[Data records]
__________
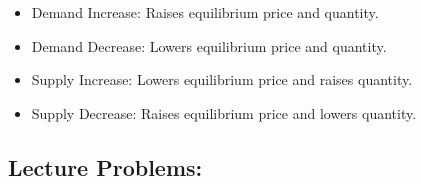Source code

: \documentclass[
]{book}
\providecommand{\tightlist}{%
  \setlength{\itemsep}{0pt}\setlength{\parskip}{0pt}}
\begin{document}
\begin{enumerate}
\begin{itemize}
    \begin{itemize}
    \tightlist
    \item
      Demand Increase: Raises equilibrium price and quantity.
    \item
      Demand Decrease: Lowers equilibrium price and quantity.
    \item
      Supply Increase: Lowers equilibrium price and raises quantity.
    \item
      Supply Decrease: Raises equilibrium price and lowers quantity.
    \end{itemize}
  \end{itemize}
\end{enumerate}

\subsection*{Lecture Problems:}\label{lecture-problems-2}
\end{document}
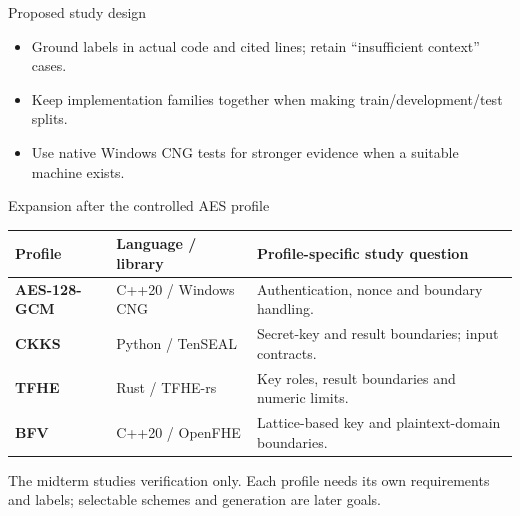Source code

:\documentclass[aspectratio=169,10pt]{beamer}
\begin{document}
\begin{frame}{Proposed study design}
\centering
{}
\vspace{1.2em}
\begin{itemize}
\item Ground labels in actual code and cited lines; retain ``insufficient context'' cases.
\item Keep implementation families together when making train/development/test splits.
\item Use native Windows CNG tests for stronger evidence when a suitable machine exists.
\end{itemize}
\end{frame}

\begin{frame}{Expansion after the controlled AES profile}
\small
\begin{tabularx}{\textwidth}{>{\bfseries}p{2.5cm}p{3.2cm}X}
\toprule
Profile & Language / library & Profile-specific study question \\
\midrule
AES-128-GCM & C++20 / Windows CNG & Authentication, nonce and boundary handling. \\
CKKS & Python / TenSEAL & Secret-key and result boundaries; input contracts. \\
TFHE & Rust / TFHE-rs & Key roles, result boundaries and numeric limits. \\
BFV & C++20 / OpenFHE & Lattice-based key and plaintext-domain boundaries. \\
\bottomrule
\end{tabularx}
\vspace{0.7em}
\alert{The midterm studies verification only. Each profile needs its own requirements and labels; selectable schemes and generation are later goals.}
\end{frame}
\end{document}

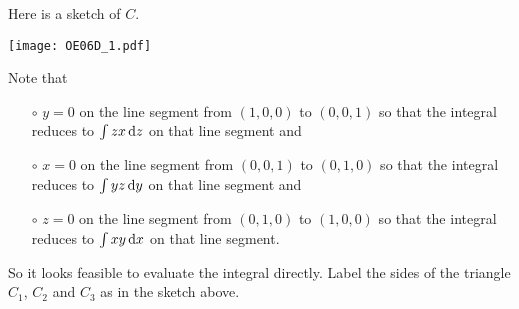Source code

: \begin{solution}
Here is a sketch of $C$.

\begin{center}
       \texttt{[image: OE06D\_1.pdf]}
\end{center}


Note that 
\begin{itemize}\itemsep1pt \parskip0pt  %
\item[$\circ$]
$y=0$ on the line segment from $(1, 0, 0)$ to $(0,0,1)$ so that 
the integral reduces to $\int zx \,\mathrm{d}z$ on that line segment and
\item[$\circ$]
$x=0$ on the line segment from $(0,0,1)$ to $(0, 1, 0)$ so that 
the integral reduces to $\int yz \,\mathrm{d}y$ on that line segment and  
\item[$\circ$]
$z=0$ on the line segment from $(0, 1, 0)$ to  $(1, 0, 0)$ so that 
the integral reduces to $\int xy \,\mathrm{d}x$ on that line segment.
\end{itemize}
So it looks feasible to evaluate the integral directly. 
Label the sides of the triangle $C_1$, $C_2$ and $C_3$ as in the
sketch above.
\end{solution}
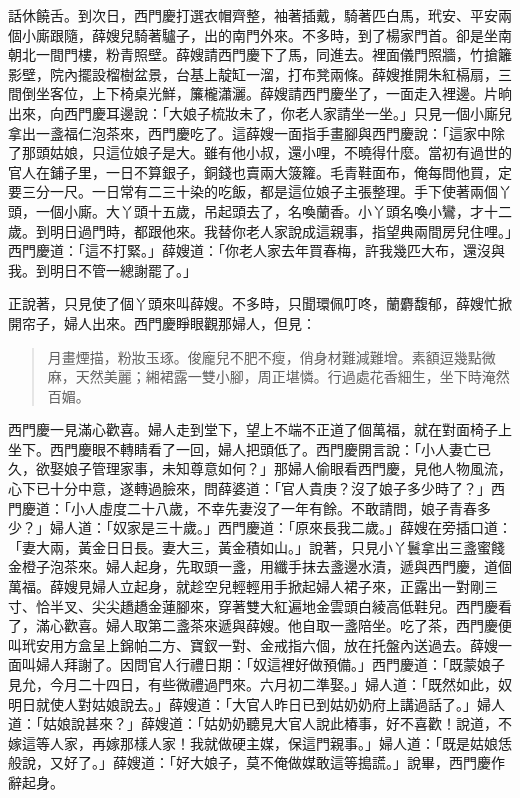 話休饒舌。到次日，西門慶打選衣帽齊整，袖著插戴，騎著匹白馬，玳安、平安兩個小廝跟隨，薛嫂兒騎著驢子，出的南門外來。不多時，到了楊家門首。卻是坐南朝北一間門樓，粉青照壁。薛嫂請西門慶下了馬，同進去。裡面儀門照牆，竹搶籬影壁，院內擺設榴樹盆景，台基上靛缸一溜，打布凳兩條。薛嫂推開朱紅槅扇，三間倒坐客位，上下椅桌光鮮，簾櫳瀟灑。薛嫂請西門慶坐了，一面走入裡邊。片晌出來，向西門慶耳邊說：「大娘子梳妝未了，你老人家請坐一坐。」只見一個小廝兒拿出一盞福仁泡茶來，西門慶吃了。這薛嫂一面指手畫腳與西門慶說：「這家中除了那頭姑娘，只這位娘子是大。雖有他小叔，還小哩，不曉得什麼。當初有過世的官人在鋪子里，一日不算銀子，銅錢也賣兩大箥籮。毛青鞋面布，俺每問他買，定要三分一尺。一日常有二三十染的吃飯，都是這位娘子主張整理。手下使著兩個丫頭，一個小廝。大丫頭十五歲，吊起頭去了，名喚蘭香。小丫頭名喚小鸞，才十二歲。到明日過門時，都跟他來。我替你老人家說成這親事，指望典兩間房兒住哩。」西門慶道：「這不打緊。」薛嫂道：「你老人家去年買春梅，許我幾匹大布，還沒與我。到明日不管一總謝罷了。」

正說著，只見使了個丫頭來叫薛嫂。不多時，只聞環佩叮咚，蘭麝馥郁，薛嫂忙掀開帘子，婦人出來。西門慶睜眼觀那婦人，但見：
\begin{quote}
月畫煙描，粉妝玉琢。俊龐兒不肥不瘦，俏身材難減難增。素額逗幾點微麻，天然美麗；緗裙露一雙小腳，周正堪憐。行過處花香細生，坐下時淹然百媚。
\end{quote}

西門慶一見滿心歡喜。婦人走到堂下，望上不端不正道了個萬福，就在對面椅子上坐下。西門慶眼不轉睛看了一回，婦人把頭低了。西門慶開言說：「小人妻亡已久，欲娶娘子管理家事，未知尊意如何？」那婦人偷眼看西門慶，見他人物風流，心下已十分中意，遂轉過臉來，問薛婆道：「官人貴庚？沒了娘子多少時了？」西門慶道：「小人虛度二十八歲，不幸先妻沒了一年有餘。不敢請問，娘子青春多少？」婦人道：「奴家是三十歲。」西門慶道：「原來長我二歲。」薛嫂在旁插口道：「妻大兩，黃金日日長。妻大三，黃金積如山。」說著，只見小丫鬟拿出三盞蜜餞金橙子泡茶來。婦人起身，先取頭一盞，用纖手抹去盞邊水漬，遞與西門慶，道個萬福。薛嫂見婦人立起身，就趁空兒輕輕用手掀起婦人裙子來，正露出一對剛三寸、恰半叉、尖尖趫趫金蓮腳來，穿著雙大紅遍地金雲頭白綾高低鞋兒。西門慶看了，滿心歡喜。婦人取第二盞茶來遞與薛嫂。他自取一盞陪坐。吃了茶，西門慶便叫玳安用方盒呈上錦帕二方、寶釵一對、金戒指六個，放在托盤內送過去。薛嫂一面叫婦人拜謝了。因問官人行禮日期：「奴這裡好做預備。」西門慶道：「既蒙娘子見允，今月二十四日，有些微禮過門來。六月初二準娶。」婦人道：「既然如此，奴明日就使人對姑娘說去。」薛嫂道：「大官人昨日已到姑奶奶府上講過話了。」婦人道：「姑娘說甚來？」薛嫂道：「姑奶奶聽見大官人說此椿事，好不喜歡！說道，不嫁這等人家，再嫁那樣人家！我就做硬主媒，保這門親事。」婦人道：「既是姑娘恁般說，又好了。」薛嫂道：「好大娘子，莫不俺做媒敢這等搗謊。」說畢，西門慶作辭起身。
__________
_Task brief:_ Could you copy the data above exactly, leaving the pictures out?

_Your response:_
Source code

: \documentclass[
]{book}
\providecommand{\tightlist}{%
  \setlength{\itemsep}{0pt}\setlength{\parskip}{0pt}}
\begin{document}
\begin{enumerate}
\begin{itemize}
    \begin{itemize}
    \tightlist
    \item
      Demand Increase: Raises equilibrium price and quantity.
    \item
      Demand Decrease: Lowers equilibrium price and quantity.
    \item
      Supply Increase: Lowers equilibrium price and raises quantity.
    \item
      Supply Decrease: Raises equilibrium price and lowers quantity.
    \end{itemize}
  \end{itemize}
\end{enumerate}

\subsection*{Lecture Problems:}\label{lecture-problems-2}
\end{document}
Source code

:\documentclass[aspectratio=169,10pt]{beamer}
\begin{document}
\begin{frame}{Proposed study design}
\centering
{}
\vspace{1.2em}
\begin{itemize}
\item Ground labels in actual code and cited lines; retain ``insufficient context'' cases.
\item Keep implementation families together when making train/development/test splits.
\item Use native Windows CNG tests for stronger evidence when a suitable machine exists.
\end{itemize}
\end{frame}

\begin{frame}{Expansion after the controlled AES profile}
\small
\begin{tabularx}{\textwidth}{>{\bfseries}p{2.5cm}p{3.2cm}X}
\toprule
Profile & Language / library & Profile-specific study question \\
\midrule
AES-128-GCM & C++20 / Windows CNG & Authentication, nonce and boundary handling. \\
CKKS & Python / TenSEAL & Secret-key and result boundaries; input contracts. \\
TFHE & Rust / TFHE-rs & Key roles, result boundaries and numeric limits. \\
BFV & C++20 / OpenFHE & Lattice-based key and plaintext-domain boundaries. \\
\bottomrule
\end{tabularx}
\vspace{0.7em}
\alert{The midterm studies verification only. Each profile needs its own requirements and labels; selectable schemes and generation are later goals.}
\end{frame}
\end{document}

Source code

: \begin{solution}
Here is a sketch of $C$.

\begin{center}
       \texttt{[image: OE06D\_1.pdf]}
\end{center}


Note that 
\begin{itemize}\itemsep1pt \parskip0pt  %
\item[$\circ$]
$y=0$ on the line segment from $(1, 0, 0)$ to $(0,0,1)$ so that 
the integral reduces to $\int zx \,\mathrm{d}z$ on that line segment and
\item[$\circ$]
$x=0$ on the line segment from $(0,0,1)$ to $(0, 1, 0)$ so that 
the integral reduces to $\int yz \,\mathrm{d}y$ on that line segment and  
\item[$\circ$]
$z=0$ on the line segment from $(0, 1, 0)$ to  $(1, 0, 0)$ so that 
the integral reduces to $\int xy \,\mathrm{d}x$ on that line segment.
\end{itemize}
So it looks feasible to evaluate the integral directly. 
Label the sides of the triangle $C_1$, $C_2$ and $C_3$ as in the
sketch above.
\end{solution}
 話休饒舌。到次日，西門慶打選衣帽齊整，袖著插戴，騎著匹白馬，玳安、平安兩個小廝跟隨，薛嫂兒騎著驢子，出的南門外來。不多時，到了楊家門首。卻是坐南朝北一間門樓，粉青照壁。薛嫂請西門慶下了馬，同進去。裡面儀門照牆，竹搶籬影壁，院內擺設榴樹盆景，台基上靛缸一溜，打布凳兩條。薛嫂推開朱紅槅扇，三間倒坐客位，上下椅桌光鮮，簾櫳瀟灑。薛嫂請西門慶坐了，一面走入裡邊。片晌出來，向西門慶耳邊說：「大娘子梳妝未了，你老人家請坐一坐。」只見一個小廝兒拿出一盞福仁泡茶來，西門慶吃了。這薛嫂一面指手畫腳與西門慶說：「這家中除了那頭姑娘，只這位娘子是大。雖有他小叔，還小哩，不曉得什麼。當初有過世的官人在鋪子里，一日不算銀子，銅錢也賣兩大箥籮。毛青鞋面布，俺每問他買，定要三分一尺。一日常有二三十染的吃飯，都是這位娘子主張整理。手下使著兩個丫頭，一個小廝。大丫頭十五歲，吊起頭去了，名喚蘭香。小丫頭名喚小鸞，才十二歲。到明日過門時，都跟他來。我替你老人家說成這親事，指望典兩間房兒住哩。」西門慶道：「這不打緊。」薛嫂道：「你老人家去年買春梅，許我幾匹大布，還沒與我。到明日不管一總謝罷了。」

正說著，只見使了個丫頭來叫薛嫂。不多時，只聞環佩叮咚，蘭麝馥郁，薛嫂忙掀開帘子，婦人出來。西門慶睜眼觀那婦人，但見：
\begin{quote}
月畫煙描，粉妝玉琢。俊龐兒不肥不瘦，俏身材難減難增。素額逗幾點微麻，天然美麗；緗裙露一雙小腳，周正堪憐。行過處花香細生，坐下時淹然百媚。
\end{quote}

西門慶一見滿心歡喜。婦人走到堂下，望上不端不正道了個萬福，就在對面椅子上坐下。西門慶眼不轉睛看了一回，婦人把頭低了。西門慶開言說：「小人妻亡已久，欲娶娘子管理家事，未知尊意如何？」那婦人偷眼看西門慶，見他人物風流，心下已十分中意，遂轉過臉來，問薛婆道：「官人貴庚？沒了娘子多少時了？」西門慶道：「小人虛度二十八歲，不幸先妻沒了一年有餘。不敢請問，娘子青春多少？」婦人道：「奴家是三十歲。」西門慶道：「原來長我二歲。」薛嫂在旁插口道：「妻大兩，黃金日日長。妻大三，黃金積如山。」說著，只見小丫鬟拿出三盞蜜餞金橙子泡茶來。婦人起身，先取頭一盞，用纖手抹去盞邊水漬，遞與西門慶，道個萬福。薛嫂見婦人立起身，就趁空兒輕輕用手掀起婦人裙子來，正露出一對剛三寸、恰半叉、尖尖趫趫金蓮腳來，穿著雙大紅遍地金雲頭白綾高低鞋兒。西門慶看了，滿心歡喜。婦人取第二盞茶來遞與薛嫂。他自取一盞陪坐。吃了茶，西門慶便叫玳安用方盒呈上錦帕二方、寶釵一對、金戒指六個，放在托盤內送過去。薛嫂一面叫婦人拜謝了。因問官人行禮日期：「奴這裡好做預備。」西門慶道：「既蒙娘子見允，今月二十四日，有些微禮過門來。六月初二準娶。」婦人道：「既然如此，奴明日就使人對姑娘說去。」薛嫂道：「大官人昨日已到姑奶奶府上講過話了。」婦人道：「姑娘說甚來？」薛嫂道：「姑奶奶聽見大官人說此椿事，好不喜歡！說道，不嫁這等人家，再嫁那樣人家！我就做硬主媒，保這門親事。」婦人道：「既是姑娘恁般說，又好了。」薛嫂道：「好大娘子，莫不俺做媒敢這等搗謊。」說畢，西門慶作辭起身。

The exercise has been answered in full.